[PROVIDED MATERIAL]
........
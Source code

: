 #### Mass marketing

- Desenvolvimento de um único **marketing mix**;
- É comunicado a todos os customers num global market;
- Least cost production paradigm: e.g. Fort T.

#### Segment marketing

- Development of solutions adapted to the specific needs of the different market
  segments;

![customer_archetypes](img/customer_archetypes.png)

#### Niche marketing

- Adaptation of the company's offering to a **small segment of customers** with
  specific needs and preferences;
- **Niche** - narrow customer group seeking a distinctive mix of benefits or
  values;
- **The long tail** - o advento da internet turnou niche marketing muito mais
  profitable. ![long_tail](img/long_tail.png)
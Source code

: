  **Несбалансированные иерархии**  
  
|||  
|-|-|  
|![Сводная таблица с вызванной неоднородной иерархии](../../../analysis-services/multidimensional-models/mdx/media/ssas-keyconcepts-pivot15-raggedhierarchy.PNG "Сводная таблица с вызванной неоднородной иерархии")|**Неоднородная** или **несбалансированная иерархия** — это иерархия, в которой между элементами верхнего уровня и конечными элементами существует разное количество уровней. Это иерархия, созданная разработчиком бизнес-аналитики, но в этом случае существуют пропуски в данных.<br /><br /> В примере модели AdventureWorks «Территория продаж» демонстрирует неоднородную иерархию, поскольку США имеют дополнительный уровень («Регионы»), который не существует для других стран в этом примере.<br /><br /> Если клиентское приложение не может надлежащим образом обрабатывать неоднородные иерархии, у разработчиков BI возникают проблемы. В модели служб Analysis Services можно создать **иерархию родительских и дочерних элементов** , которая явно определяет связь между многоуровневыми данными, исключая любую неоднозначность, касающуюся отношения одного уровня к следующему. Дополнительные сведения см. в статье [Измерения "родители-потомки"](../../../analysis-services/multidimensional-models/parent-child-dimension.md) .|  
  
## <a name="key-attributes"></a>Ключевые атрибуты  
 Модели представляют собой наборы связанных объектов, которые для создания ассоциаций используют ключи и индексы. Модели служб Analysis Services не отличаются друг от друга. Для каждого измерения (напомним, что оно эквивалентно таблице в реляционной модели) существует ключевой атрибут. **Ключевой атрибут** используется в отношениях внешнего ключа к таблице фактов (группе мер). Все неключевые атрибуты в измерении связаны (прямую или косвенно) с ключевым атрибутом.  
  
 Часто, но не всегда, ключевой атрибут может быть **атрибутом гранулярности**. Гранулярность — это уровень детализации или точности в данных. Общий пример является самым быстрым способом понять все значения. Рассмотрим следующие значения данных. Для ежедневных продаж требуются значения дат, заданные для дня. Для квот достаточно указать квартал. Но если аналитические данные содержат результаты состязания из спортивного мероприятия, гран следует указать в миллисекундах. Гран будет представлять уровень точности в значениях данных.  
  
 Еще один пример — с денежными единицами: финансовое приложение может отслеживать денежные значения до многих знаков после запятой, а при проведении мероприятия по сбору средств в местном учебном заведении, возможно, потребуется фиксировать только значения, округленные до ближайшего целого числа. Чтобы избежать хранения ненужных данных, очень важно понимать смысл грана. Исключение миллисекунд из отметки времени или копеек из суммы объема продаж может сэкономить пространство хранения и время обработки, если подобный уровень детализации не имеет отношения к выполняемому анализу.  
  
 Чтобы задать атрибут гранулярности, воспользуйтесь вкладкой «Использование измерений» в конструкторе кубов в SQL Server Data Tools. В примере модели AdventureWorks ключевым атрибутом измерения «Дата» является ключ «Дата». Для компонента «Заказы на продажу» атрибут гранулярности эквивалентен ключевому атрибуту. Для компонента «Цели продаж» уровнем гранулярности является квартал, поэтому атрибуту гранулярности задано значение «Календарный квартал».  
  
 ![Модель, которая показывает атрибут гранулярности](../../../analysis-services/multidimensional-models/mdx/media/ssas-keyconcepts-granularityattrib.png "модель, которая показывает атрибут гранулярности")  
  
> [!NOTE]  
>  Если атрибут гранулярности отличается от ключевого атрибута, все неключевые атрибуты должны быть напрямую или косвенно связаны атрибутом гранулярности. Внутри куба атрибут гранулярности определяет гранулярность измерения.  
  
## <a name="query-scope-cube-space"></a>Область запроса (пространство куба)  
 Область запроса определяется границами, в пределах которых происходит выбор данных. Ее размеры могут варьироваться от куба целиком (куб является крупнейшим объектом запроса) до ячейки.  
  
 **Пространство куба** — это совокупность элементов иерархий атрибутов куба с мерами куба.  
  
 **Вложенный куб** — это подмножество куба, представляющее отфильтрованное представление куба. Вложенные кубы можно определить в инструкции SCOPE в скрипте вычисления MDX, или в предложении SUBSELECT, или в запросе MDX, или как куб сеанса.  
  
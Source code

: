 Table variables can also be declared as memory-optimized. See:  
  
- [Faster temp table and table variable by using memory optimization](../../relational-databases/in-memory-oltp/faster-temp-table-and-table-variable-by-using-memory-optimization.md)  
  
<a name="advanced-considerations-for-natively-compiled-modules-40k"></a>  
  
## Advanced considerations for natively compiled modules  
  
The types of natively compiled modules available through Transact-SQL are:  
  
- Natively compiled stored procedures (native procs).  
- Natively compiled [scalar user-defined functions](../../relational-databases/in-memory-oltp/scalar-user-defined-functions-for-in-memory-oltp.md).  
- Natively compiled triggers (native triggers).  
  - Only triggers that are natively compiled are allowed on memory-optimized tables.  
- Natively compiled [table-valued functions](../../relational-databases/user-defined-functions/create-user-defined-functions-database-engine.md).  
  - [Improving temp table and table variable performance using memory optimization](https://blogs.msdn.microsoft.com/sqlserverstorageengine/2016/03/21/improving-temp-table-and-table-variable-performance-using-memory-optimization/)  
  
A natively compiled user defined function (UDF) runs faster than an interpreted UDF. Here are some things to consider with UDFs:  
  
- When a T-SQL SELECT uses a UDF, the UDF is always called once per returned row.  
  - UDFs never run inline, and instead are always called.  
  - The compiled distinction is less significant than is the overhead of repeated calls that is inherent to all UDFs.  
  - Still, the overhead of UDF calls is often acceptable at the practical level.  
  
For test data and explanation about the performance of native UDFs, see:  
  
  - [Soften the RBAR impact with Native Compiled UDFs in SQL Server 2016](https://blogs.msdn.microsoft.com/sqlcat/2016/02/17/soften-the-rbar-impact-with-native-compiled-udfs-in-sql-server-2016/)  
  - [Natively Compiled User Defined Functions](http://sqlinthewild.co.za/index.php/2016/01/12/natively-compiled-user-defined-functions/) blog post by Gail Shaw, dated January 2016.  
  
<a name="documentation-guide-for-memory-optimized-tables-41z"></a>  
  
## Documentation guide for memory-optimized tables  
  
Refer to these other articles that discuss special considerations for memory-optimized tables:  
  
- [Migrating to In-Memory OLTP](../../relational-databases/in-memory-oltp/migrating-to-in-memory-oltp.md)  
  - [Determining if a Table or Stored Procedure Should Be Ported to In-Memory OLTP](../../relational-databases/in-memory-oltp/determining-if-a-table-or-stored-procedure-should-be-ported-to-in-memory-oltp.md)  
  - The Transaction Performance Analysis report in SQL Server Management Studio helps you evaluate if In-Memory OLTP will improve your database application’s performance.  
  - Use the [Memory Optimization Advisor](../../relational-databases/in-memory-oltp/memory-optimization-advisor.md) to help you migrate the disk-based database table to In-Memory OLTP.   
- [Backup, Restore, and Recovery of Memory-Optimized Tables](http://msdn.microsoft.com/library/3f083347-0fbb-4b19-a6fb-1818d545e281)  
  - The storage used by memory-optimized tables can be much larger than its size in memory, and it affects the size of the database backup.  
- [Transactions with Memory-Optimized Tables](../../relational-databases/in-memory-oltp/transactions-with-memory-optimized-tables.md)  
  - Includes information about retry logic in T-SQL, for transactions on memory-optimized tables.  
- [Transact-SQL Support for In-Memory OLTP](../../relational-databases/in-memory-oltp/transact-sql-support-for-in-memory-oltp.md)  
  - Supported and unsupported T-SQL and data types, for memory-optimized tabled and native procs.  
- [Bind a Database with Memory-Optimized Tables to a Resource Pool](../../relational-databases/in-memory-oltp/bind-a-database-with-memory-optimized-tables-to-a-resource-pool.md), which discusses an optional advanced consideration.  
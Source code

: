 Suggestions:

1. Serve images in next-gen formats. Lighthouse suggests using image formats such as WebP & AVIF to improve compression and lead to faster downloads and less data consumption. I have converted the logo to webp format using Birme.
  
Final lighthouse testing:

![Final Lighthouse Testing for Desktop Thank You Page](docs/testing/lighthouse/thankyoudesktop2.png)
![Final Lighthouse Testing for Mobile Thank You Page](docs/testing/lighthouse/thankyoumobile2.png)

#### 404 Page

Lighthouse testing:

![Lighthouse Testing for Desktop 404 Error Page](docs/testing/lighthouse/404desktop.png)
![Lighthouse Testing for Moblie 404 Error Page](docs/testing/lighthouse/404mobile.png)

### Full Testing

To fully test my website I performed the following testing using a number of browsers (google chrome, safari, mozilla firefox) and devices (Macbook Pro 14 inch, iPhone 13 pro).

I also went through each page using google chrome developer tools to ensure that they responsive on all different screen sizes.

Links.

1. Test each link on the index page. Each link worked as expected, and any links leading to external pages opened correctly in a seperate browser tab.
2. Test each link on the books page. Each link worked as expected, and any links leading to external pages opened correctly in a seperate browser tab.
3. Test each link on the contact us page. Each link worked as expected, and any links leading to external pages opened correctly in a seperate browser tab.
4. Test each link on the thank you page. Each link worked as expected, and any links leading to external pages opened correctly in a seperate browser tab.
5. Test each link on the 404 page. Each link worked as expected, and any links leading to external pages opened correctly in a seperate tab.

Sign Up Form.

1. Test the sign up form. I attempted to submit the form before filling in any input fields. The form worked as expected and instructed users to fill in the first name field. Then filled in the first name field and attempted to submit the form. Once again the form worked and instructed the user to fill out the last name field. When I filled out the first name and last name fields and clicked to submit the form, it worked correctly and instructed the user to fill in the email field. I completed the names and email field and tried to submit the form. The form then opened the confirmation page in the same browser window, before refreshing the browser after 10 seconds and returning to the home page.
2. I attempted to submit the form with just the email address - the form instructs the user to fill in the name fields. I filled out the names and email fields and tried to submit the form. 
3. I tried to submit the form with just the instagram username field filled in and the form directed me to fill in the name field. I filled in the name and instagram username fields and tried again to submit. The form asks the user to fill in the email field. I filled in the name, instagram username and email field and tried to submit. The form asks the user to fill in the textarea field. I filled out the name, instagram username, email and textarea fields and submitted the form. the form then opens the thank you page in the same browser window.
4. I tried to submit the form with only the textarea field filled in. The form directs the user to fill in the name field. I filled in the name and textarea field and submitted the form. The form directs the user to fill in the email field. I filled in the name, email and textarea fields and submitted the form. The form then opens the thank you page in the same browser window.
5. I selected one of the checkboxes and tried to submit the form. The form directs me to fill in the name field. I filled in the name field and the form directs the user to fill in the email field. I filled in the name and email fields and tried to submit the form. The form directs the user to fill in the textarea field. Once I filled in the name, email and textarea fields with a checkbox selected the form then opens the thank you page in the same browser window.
........
[YOUR TASK]
Where the string "opened" appears in a line of the entries, count that line, and state the total alone.

[REPLY]
6